Temenos report says five trends will reshape banking
Temenos has published a banking technology report with Bain & Company outlining five trends it says are set to reshape banking across retail, SME, corporate, wealth and payments.
The report argues that banks are entering a period in which technology choices will have a lasting effect on their ability to compete.
Many lenders have spent years improving digital front ends, but progress in underlying systems has slowed, according to the study. It points to increased investment in cloud core modernisation, data architecture and artificial intelligence, while arguing that weak foundations are holding back broader transformation efforts.
The findings draw on perspectives from Temenos and Bain, alongside insights from the Temenos Value Benchmark. The assessment examines how banks are changing their technology priorities as they seek to update core systems, make better use of data and find new revenue from digital services.
Five Trends
One of the report's central themes is the use of artificial intelligence under tighter governance. It highlights approaches such as the Model Context Protocol, which allows AI systems to retrieve context and data from core systems and external services without duplicating data or embedding logic into models.

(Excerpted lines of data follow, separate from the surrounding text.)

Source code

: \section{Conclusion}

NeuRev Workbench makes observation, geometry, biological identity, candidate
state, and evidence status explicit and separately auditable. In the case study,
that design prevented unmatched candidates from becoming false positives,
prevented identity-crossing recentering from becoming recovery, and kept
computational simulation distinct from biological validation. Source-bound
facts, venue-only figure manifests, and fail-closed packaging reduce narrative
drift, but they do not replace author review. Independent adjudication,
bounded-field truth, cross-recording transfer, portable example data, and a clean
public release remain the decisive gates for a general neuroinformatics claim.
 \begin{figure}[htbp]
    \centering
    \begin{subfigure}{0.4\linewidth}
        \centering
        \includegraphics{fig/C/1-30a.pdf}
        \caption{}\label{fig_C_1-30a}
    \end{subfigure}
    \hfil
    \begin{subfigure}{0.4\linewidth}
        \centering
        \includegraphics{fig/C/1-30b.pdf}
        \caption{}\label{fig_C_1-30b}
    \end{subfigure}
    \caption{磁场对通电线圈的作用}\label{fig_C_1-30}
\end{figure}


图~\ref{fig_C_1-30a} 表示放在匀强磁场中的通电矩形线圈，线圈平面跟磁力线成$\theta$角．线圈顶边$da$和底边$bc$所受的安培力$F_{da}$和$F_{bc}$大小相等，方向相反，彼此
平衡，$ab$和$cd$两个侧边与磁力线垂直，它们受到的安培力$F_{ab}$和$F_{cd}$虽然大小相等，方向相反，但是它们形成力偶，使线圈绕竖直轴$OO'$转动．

A second trend is the shift towards cloud-native architecture, software-as-a-service platforms and data mesh structures. Banks are trying to reduce dependence on legacy systems, but still face fragmented, hard-to-access data, the report says. It adds that 21% of data is duplicated.
Corporate and commercial banking is another area flagged for change. AI agents are beginning to take over workflows including deal structuring, compliance checks and documentation, replacing manual and highly customised processes, the study says. It also points to demand from treasurers for real-time visibility into liquidity and payments, which is pushing banks to update API-driven channels and core infrastructure.
Stablecoins also feature prominently. The report argues that they are moving beyond crypto market infrastructure and becoming a more credible settlement and liquidity rail for some banking and payments flows, particularly in cross-border, liquidity and wholesale use cases.
The fifth trend is hyper-personalisation in retail and SME banking. Banks are using AI and behavioural data to make offers more relevant and timely, with the aim of increasing customer engagement and expanding the number of products each customer holds. The report puts the current average at 2.59 products per customer.
Core Systems
The report presents core banking modernisation as a recurring requirement behind each of these trends. It argues that institutions looking to scale AI safely or monetise digital channels will need cleaner data structures, stronger governance and more flexible infrastructure.
That reflects a broader shift across the sector. Over the past several years, many banks have focused on customer-facing apps and digital channels while leaving older back-end technology in place. The assessment suggests this model is becoming harder to sustain as banks try to support real-time services, greater automation and new forms of settlement.
William Moroney, Chief Revenue Officer at Temenos, said: "Technology has become central to how banks earn trust, compete, and grow. Those treating technology as a strategic asset are pulling ahead, while others are finding it increasingly difficult to keep pace. This report highlights where value is emerging and outlines the technology decisions shaping the future of banking."
For Bain, the emphasis is as much on architecture and controls as on adoption. The consulting firm says banks that do not address core systems and data quality may struggle to move AI beyond pilots or isolated use cases.
Joseph Edwin, Partner at Bain & Company, said: "Banks are entering a decisive period where technology choices will determine competitiveness for years to come. Bain's work across the sector shows that the winners will be those that modernise the core, adopt cloud-native architecture, and build governed data and security foundations that allow AI to scale safely."